Un e-reader puede ser cualquier publicación, género o información; cualquier libro, bueno o no, bello o útil, nuevo o viejo, favorito o no; un diario, un mapa, un cuento. Pero para que sea todo ello es necesario que en principio no sea absolutamente nada. En cambio, un libro impreso solo puede ser lo que es y nunca nada más. He ahí su valor: su naturaleza única e intransferible.
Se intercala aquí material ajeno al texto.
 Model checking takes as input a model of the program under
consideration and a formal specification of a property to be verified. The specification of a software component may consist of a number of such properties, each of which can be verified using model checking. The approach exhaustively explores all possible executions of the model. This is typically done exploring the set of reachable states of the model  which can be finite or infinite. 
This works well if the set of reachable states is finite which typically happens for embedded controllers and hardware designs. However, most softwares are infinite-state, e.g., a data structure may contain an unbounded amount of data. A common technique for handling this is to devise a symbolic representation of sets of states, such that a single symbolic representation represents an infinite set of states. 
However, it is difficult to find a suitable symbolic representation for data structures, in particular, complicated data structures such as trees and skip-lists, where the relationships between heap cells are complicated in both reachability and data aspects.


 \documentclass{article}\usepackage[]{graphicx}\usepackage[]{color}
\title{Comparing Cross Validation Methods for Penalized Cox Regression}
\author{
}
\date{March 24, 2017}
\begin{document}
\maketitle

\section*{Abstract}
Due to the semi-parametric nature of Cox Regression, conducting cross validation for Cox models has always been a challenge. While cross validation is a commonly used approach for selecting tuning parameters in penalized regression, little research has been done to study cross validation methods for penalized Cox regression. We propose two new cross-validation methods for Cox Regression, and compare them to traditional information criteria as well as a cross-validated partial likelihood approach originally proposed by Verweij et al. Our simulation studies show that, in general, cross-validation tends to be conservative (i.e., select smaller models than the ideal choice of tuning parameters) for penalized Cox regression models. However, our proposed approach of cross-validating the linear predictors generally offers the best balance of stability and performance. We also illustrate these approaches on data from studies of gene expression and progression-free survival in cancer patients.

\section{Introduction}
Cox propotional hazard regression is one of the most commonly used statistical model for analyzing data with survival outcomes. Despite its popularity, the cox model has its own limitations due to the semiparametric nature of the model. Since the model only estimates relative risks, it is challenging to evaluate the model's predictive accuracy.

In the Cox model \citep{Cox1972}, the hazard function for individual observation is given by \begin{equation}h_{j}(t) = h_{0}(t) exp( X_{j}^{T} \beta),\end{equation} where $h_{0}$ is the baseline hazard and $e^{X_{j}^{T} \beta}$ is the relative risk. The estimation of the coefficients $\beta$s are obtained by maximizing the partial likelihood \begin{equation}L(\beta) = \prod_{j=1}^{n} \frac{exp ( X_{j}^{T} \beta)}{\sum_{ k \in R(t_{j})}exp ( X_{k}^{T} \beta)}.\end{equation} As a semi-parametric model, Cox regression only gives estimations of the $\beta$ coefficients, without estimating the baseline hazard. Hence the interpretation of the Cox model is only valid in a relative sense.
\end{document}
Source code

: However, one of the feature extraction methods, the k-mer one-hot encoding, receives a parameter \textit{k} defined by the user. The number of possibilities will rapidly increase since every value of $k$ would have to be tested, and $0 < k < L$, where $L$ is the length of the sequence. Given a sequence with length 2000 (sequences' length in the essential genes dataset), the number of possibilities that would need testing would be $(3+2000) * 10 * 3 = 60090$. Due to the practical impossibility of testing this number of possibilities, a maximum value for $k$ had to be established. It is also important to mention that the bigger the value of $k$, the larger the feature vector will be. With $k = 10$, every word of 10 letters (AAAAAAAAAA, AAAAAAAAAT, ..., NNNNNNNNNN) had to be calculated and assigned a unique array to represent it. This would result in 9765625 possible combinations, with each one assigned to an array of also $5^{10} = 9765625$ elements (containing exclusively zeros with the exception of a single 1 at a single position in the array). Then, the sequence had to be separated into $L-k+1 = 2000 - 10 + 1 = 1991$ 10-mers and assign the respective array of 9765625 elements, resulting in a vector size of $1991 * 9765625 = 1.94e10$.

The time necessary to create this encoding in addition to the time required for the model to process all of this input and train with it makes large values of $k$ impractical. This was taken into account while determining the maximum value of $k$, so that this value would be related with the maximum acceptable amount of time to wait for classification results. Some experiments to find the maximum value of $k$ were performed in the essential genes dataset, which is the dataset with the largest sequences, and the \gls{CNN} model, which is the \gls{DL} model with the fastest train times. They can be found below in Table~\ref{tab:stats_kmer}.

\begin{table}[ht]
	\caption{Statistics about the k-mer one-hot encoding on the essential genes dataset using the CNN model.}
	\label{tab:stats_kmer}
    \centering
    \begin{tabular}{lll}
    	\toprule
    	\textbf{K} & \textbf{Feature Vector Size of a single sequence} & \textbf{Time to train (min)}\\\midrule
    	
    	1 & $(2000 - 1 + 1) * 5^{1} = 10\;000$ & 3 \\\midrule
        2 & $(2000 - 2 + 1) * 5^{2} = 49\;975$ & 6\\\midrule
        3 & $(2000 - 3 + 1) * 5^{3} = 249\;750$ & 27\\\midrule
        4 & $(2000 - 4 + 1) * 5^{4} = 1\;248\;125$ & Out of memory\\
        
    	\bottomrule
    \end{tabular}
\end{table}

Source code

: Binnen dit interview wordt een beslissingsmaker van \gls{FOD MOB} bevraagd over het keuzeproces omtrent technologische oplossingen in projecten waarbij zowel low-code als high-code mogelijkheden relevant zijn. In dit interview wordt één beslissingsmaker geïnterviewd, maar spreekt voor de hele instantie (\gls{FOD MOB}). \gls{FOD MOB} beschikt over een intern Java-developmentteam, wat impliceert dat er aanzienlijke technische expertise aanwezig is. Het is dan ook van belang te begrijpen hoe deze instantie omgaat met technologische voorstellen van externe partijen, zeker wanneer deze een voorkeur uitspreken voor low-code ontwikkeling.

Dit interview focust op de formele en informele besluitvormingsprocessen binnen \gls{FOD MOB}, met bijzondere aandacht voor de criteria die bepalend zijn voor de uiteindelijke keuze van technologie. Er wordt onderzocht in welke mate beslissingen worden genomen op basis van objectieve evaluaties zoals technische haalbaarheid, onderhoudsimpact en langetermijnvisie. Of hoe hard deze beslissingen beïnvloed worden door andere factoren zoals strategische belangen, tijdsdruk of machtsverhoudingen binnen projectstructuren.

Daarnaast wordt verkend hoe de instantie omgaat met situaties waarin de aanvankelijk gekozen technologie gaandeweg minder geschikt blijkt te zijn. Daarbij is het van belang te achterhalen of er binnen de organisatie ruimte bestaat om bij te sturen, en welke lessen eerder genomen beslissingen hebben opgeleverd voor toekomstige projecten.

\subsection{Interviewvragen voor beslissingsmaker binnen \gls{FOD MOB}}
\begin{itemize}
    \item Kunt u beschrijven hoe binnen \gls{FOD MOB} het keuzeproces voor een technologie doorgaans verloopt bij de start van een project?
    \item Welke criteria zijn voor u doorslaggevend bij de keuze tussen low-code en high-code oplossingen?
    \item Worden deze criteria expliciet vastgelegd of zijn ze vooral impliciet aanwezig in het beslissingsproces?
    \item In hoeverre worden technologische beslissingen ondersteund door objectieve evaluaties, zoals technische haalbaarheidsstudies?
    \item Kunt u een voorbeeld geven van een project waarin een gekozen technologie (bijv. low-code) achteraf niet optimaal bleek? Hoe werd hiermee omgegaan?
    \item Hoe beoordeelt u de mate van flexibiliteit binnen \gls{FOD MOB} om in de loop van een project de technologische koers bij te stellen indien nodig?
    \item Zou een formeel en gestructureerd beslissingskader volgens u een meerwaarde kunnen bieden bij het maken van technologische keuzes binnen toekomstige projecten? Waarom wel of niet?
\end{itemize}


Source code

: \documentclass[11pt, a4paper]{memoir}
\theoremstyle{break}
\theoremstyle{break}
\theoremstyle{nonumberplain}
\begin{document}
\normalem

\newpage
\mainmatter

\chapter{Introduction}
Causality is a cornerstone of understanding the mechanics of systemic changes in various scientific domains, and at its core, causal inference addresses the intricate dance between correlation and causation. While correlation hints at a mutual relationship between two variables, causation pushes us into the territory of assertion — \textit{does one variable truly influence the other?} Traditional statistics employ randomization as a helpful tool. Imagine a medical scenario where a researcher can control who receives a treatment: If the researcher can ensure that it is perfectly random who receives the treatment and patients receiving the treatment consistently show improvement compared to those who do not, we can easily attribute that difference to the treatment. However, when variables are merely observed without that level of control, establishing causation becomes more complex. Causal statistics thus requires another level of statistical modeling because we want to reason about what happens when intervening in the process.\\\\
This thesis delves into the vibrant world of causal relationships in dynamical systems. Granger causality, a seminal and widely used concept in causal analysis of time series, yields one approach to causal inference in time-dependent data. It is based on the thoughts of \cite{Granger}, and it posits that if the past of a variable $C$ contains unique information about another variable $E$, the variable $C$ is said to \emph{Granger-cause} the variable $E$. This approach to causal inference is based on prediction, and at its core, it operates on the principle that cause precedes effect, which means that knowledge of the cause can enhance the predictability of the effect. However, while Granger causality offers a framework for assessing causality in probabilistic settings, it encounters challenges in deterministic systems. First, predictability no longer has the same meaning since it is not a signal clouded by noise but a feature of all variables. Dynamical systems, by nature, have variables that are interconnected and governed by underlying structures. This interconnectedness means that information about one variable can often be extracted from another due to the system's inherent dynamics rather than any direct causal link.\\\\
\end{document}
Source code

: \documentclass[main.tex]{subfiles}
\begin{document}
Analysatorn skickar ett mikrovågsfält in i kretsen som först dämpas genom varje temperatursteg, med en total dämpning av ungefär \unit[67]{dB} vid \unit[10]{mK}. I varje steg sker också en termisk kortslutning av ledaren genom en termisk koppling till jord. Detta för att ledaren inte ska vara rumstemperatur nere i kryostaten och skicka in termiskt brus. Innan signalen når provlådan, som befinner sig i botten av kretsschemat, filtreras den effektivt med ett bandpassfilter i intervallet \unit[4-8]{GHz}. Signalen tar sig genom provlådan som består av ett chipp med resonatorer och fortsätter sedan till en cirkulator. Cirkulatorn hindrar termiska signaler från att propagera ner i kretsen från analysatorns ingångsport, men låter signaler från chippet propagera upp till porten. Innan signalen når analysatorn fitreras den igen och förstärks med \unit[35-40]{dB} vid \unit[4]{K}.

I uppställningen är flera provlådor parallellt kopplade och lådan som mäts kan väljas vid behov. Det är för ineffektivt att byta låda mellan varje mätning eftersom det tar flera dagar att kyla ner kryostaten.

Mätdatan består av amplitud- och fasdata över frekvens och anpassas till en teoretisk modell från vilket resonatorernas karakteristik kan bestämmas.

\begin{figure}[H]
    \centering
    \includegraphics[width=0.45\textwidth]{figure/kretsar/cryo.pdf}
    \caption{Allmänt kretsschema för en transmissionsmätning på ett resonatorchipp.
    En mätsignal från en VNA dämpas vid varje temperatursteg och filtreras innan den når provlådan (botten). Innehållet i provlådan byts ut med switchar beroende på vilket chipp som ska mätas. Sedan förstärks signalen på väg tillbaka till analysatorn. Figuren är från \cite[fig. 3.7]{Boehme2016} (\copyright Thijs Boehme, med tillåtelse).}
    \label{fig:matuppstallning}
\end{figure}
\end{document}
En un universo de neurótica mudabilidad en que la intermitencia, la renovación y el estreno –rasgos de la sociedad de consumo– permean nuestras vidas –por ejemplo, a través de la adicción a las cirugías estéticas–, lo persistente se vuelve cálido y fiable en el seno de una sociedad líquida, como diría Zygmunt Bauman.

La virtualidad es inasible e ilimitada. Como lo es el espíritu. Por ello, nada como él necesita dramáticamente de una superficie o raíz que lo implante en el mundo dotándolo de la irrefutable materialidad. También los recuerdos exigen huellas, cofres, símbolos. Sin asideros que se aferran, erramos como un puñado de bits rumbo a la papelera o la chatarra.